→ PROBLEM DETAILS
For this exercise, print only the lines from the one containing "1. Integration of" through the end of the material below, exactly as given.
[[ DATA FOR REVIEW, beginning ]]
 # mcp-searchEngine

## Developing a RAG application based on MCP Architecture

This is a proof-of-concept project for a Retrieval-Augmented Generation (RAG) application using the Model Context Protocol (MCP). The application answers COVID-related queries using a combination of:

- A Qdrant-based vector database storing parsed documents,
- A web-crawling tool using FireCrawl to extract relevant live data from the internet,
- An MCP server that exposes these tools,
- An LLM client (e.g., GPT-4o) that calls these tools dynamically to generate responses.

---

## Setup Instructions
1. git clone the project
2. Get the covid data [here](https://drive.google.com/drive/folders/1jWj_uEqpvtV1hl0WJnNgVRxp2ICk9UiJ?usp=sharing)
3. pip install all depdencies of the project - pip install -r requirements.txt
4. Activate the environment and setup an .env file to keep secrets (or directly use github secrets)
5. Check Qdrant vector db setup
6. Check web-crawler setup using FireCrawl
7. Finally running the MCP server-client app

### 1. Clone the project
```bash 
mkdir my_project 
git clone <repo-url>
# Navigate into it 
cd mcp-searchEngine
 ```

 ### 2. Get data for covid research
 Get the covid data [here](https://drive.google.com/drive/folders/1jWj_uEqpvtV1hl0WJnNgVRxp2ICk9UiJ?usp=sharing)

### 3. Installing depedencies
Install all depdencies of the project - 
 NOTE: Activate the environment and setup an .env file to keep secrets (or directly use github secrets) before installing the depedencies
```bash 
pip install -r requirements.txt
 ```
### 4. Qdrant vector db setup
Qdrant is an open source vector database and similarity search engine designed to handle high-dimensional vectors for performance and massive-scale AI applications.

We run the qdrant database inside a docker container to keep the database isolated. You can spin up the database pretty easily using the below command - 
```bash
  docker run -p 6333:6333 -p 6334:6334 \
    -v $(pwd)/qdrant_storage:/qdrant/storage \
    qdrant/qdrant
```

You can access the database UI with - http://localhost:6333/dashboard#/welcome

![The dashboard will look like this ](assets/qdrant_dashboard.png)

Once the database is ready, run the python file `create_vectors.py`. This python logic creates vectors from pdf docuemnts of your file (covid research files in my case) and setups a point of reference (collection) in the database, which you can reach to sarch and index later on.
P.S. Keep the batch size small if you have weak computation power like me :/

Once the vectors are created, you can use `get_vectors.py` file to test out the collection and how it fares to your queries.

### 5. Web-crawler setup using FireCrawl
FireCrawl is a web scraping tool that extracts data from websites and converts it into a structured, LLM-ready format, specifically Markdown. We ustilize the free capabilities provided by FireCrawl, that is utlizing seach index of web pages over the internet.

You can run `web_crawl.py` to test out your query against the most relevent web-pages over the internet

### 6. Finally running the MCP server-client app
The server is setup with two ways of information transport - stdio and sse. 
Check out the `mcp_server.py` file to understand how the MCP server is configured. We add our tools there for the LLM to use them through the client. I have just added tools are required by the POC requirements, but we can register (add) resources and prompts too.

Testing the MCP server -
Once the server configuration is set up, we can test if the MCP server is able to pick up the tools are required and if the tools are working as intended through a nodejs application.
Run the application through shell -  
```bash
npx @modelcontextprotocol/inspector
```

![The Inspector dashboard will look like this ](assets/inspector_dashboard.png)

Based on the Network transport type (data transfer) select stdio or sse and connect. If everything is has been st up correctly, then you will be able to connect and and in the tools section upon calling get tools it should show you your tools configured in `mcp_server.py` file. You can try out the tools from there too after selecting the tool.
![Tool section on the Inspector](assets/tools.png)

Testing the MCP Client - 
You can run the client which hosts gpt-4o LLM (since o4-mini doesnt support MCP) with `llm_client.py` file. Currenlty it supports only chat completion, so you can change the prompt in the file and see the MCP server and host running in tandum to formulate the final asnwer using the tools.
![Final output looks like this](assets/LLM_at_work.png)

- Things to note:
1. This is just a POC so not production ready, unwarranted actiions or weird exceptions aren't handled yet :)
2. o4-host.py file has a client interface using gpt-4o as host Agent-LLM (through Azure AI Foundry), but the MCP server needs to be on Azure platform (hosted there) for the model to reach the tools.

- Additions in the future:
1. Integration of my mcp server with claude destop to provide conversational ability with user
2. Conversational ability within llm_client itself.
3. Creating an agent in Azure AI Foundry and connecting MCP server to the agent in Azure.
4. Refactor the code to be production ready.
[[ DATA FOR REVIEW, end ]]
→ SOLUTION FOR THIS TASK
1. Integration of my mcp server with claude destop to provide conversational ability with user
2. Conversational ability within llm_client itself.
3. Creating an agent in Azure AI Foundry and connecting MCP server to the agent in Azure.
4. Refactor the code to be production ready.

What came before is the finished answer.